Another option is downtown Walla Walla, which is replete with tasting rooms. While most are a tad stuffy, many have outdoor seating, keeping the two classes–those with children and those without–from passive-aggressively staring too hard at one another. Best about drinking on and around Main Street is that no driving is necessary. So as long as you can push the stroller home, glasses in the air.


If the kids do get antsy, myriad bribes exist in and around town, like a trip to Pioneer Park–with its fields, huge playgrounds, and duck ponds–or stops on Main Street for ice cream parlors, candy shops, or toy stores.


Drinking Wine in Washington with Kids


(Side story: My wife and I had promised our three-year-old ice cream, but teased her on the walk over that they only served vegetable- and fish-flavored ice cream.
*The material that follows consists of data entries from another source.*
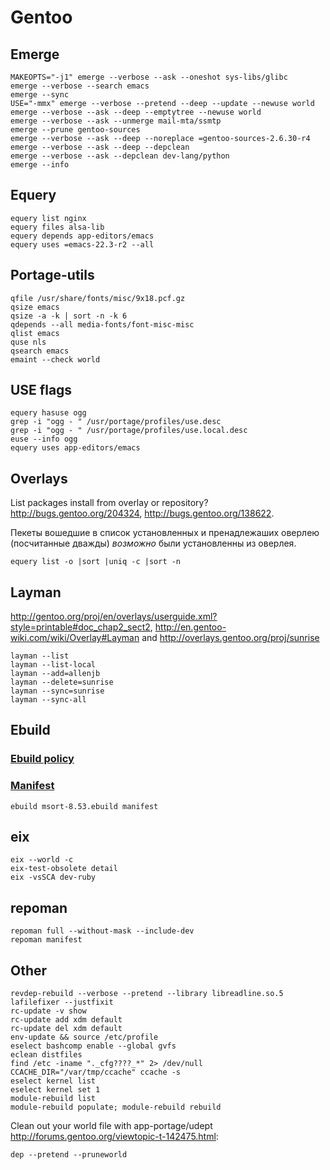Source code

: <!-- -*- coding: utf-8-unix; -*-
     Danil Kutkevich's reference cards <http://kutkevich.org/rc>.
     Copyright (C) 2007, 2008, 2009,
     2010 Danil Kutkevich <http://danil.kutkevich.org>

     This reference cards is licensed under the Creative Commons
     Attribution-Share Alike 3.0 Unported License. To view a copy of this
     license, see the COPYING file or visit
     <http://creativecommons.org/licenses/by-sa/3.0/> or send a letter to
     Creative Commons, 171 Second Street, Suite 300, San Francisco,
     California, 94105, USA. -->

Gentoo
======

Emerge
------

    MAKEOPTS="-j1" emerge --verbose --ask --oneshot sys-libs/glibc
    emerge --verbose --search emacs
    emerge --sync
    USE="-mmx" emerge --verbose --pretend --deep --update --newuse world
    emerge --verbose --ask --deep --emptytree --newuse world
    emerge --verbose --ask --unmerge mail-mta/ssmtp
    emerge --prune gentoo-sources
    emerge --verbose --ask --deep --noreplace =gentoo-sources-2.6.30-r4
    emerge --verbose --ask --deep --depclean
    emerge --verbose --ask --depclean dev-lang/python
    emerge --info

Equery
-----

    equery list nginx
    equery files alsa-lib
    equery depends app-editors/emacs
    equery uses =emacs-22.3-r2 --all

Portage-utils
-------------

    qfile /usr/share/fonts/misc/9x18.pcf.gz
    qsize emacs
    qsize -a -k | sort -n -k 6
    qdepends --all media-fonts/font-misc-misc
    qlist emacs
    quse nls
    qsearch emacs
    emaint --check world

USE flags
---------

    equery hasuse ogg
    grep -i "ogg - " /usr/portage/profiles/use.desc
    grep -i "ogg - " /usr/portage/profiles/use.local.desc
    euse --info ogg
    equery uses app-editors/emacs


Overlays
--------

List packages install from overlay or repository?
<http://bugs.gentoo.org/204324>, <http://bugs.gentoo.org/138622>.

Пекеты вошедшие в список установленных и пренадлежаших оверлею
(посчитанные дважды) _возможно_ были установленны из оверлея.

    equery list -o |sort |uniq -c |sort -n

Layman
------

<http://gentoo.org/proj/en/overlays/userguide.xml?style=printable#doc_chap2_sect2>,
<http://en.gentoo-wiki.com/wiki/Overlay#Layman> and
<http://overlays.gentoo.org/proj/sunrise>

    layman --list
    layman --list-local
    layman --add=allenjb
    layman --delete=sunrise
    layman --sync=sunrise
    layman --sync-all

Ebuild
------

### [Ebuild policy][]

[Ebuild policy]: <http://gentoo.org/proj/en/devrel/handbook/handbook.xml?style=printable&part=3&chap=1>

### [Manifest][]

[Manifest]: <http://devmanual.gentoo.org/general-concepts/manifest/index.html>

    ebuild msort-8.53.ebuild manifest

eix
---

    eix --world -c
    eix-test-obsolete detail
    eix -vsSCA dev-ruby

repoman
-------

    repoman full --without-mask --include-dev
    repoman manifest


Other
-----

    revdep-rebuild --verbose --pretend --library libreadline.so.5
    lafilefixer --justfixit
    rc-update -v show
    rc-update add xdm default
    rc-update del xdm default
    env-update && source /etc/profile
    eselect bashcomp enable --global gvfs
    eclean distfiles
    find /etc -iname "._cfg????_*" 2> /dev/null
    CCACHE_DIR="/var/tmp/ccache" ccache -s
    eselect kernel list
    eselect kernel set 1
    module-rebuild list
    module-rebuild populate; module-rebuild rebuild

Clean out your world file with app-portage/udept
<http://forums.gentoo.org/viewtopic-t-142475.html>:

    dep --pretend --pruneworld


<!-- Created: 10 Jul 2009. -->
She broke down. We scooped her off the pavement and promised her that we were only kidding. Lo and behold, the ice cream shop had cucumber and corn ice cream on their limited menu. They tasted lovely, but my daughter refused to even sample the flavors, traumatized by the thought of vegetables in her ice cream. Really, you can never win.)


Now, to blow your mind: One of the best restaurants in town has a kids’ play area. Call up Brasserie Four and reserve the table nearest to the play area. You’ll be pleasantly surprised to find multi-colored plasticware set up beside your more formal plate and utensils. Then just sit back, select a wine from their extensive menu, and enjoy great food in proximity to your children causing havoc in an acceptable space.